In present experiment, mineral oil, 70M, and 206 adjuvant were used to evaluate adjuvant effects. 70M adjuvant and 206 adjuvant were oil in water (W/O) and water in oil (W/O/W) adjuvant based on purified mineral, respectively. The previous studies showed that the vaccine combined 70M adjuvant, Freund's complete adjuvant, or incomplete Freund's adjuvant were able to induce similar antibody responses, but 70M adjuvant vaccine caused obviously much less inflammatory response after inoculation [1114]. The avian influenza vaccine emulsified with 70M adjuvant prepared provided a good protection to immunized chicken [1517]. Vaccine conjugated 70M adjuvant induced not only humoral immune responses, but also strong cellular immune responses after immunizing mice [18]. 70M and 206 adjuvant could provide the immune enhancing effects on Eimeria acervulina vaccine [19].

In this experiment, the antibodies of SPF chicken induced by 70M adjuvant vaccine or mineral oil adjuvant vaccine were higher than that of protective threshold two weeks post-inoculation, but 206 adjuvant vaccine and antigen without adjuvant did not.
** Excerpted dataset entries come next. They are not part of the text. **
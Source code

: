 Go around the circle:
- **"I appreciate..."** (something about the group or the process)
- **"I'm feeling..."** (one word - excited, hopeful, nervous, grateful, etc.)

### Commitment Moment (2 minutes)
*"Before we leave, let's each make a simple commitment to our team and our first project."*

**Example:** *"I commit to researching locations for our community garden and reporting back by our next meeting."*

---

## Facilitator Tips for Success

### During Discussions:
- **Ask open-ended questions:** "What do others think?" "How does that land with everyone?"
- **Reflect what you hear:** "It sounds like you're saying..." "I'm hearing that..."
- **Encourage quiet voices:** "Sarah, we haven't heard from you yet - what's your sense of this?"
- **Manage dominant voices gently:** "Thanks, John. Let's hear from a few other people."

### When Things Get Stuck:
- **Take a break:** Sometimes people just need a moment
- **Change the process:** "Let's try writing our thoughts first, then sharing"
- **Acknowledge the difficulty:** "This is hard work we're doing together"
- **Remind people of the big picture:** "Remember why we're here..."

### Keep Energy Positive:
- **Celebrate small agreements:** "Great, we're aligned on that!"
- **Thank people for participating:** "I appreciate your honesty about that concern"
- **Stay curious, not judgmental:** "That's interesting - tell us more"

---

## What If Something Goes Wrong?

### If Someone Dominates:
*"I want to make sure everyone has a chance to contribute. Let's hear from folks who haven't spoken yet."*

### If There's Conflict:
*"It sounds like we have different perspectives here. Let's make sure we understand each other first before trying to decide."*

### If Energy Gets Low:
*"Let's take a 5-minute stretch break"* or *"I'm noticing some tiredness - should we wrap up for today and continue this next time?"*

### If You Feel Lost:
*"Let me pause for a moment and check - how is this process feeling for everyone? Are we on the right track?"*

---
The antibody levels elicited by 206 adjuvant group achieved protective threshold three weeks later and reached the highest level after four weeks then began to decline, but it was no longer able to provide theoretical protection 13 weeks after immunization, which is consist with porcine circle virus disease inactive vaccine [20]. In part I and II experiments, the antibody titres of 70M adjuvant group were higher than that of the mineral oil adjuvant group, but the differences between two groups were not significant (P > 0.05) statistically, while the two groups showed significant differences (P < 0.01) compared to 206 adjuvant group in part I but not in part II experiments. In part II, 206 adjuvant group induced the similar immune responses to 70M adjuvant group and mineral oil adjuvant group of ducks.

We speculated that 206 adjuvant was a kind O/W type adjuvant, it released into the lymphoid tissue rapidly after immunization and leaded to inefficiency to chickens, while 70M adjuvant and mineral oil adjuvant were a type of W/O adjuvant and could be stored at the injection site and release slowly. Another reason maybe due to the chickens, ducks and pigs are different species, their immune systems possessed differences leading to the distinguishing immune responses elicited by 206 adjuvant vaccines. However, the real reason was unknown and to be further studied.

Since 70 M adjuvant induced better immune effects to the chickens and ducks, the French Seppic company optimized 70M adjuvant and prepared eight 70M Series of adjuvant, Montanide™ ISA 70 essai Mi (i = 1-8) adjuvants. Immunity and challenge experiments to SPF chickens showed that the antibody induced by 70M adjuvant group surpassed protective threshold two weeks after immunization, while the other groups were lower than that. Three weeks later, only 70M6 adjuvant group achieved that level. All the other vaccine groups (70 M1, 70M3-5, 70M7, and 70M8), the titres of antibody stay low from two weeks to thirteen weeks post-vaccination, and to 13 weeks each groups antibody titre was lower than the threshold while 70M2 and 70M6 adjuvant groups antibody levels remained at 7log2 above, 70M adjuvant group reached to 9log2 above. 70M2 and 70M6 adjuvant groups achieved to the highest levels of antibody at six weeks post-immunization, and the other groups were at eight weeks post-immunization. Challenge experiment results showed that 70M, 70M2, and 70M6 adjuvant groups could provide 100% protection. The results suggested that 70M adjuvant and 70M6 adjuvant groups had good effects in all groups, and 70M adjuvant group was the best one with statistically significant differences (P < 0.01) to all other groups.

There were no visible clinical and pathological signs at birds inoculation sites two weeks after immunization of the 70M adjuvant vaccine, 70Mi Series adjuvant vaccines, and 206 adjuvant vaccines, suggesting that all these Seppic adjuvant had smaller side reactions. 70M adjuvant could be best as a new type of adjuvant applied in the production of avian influenza vaccines.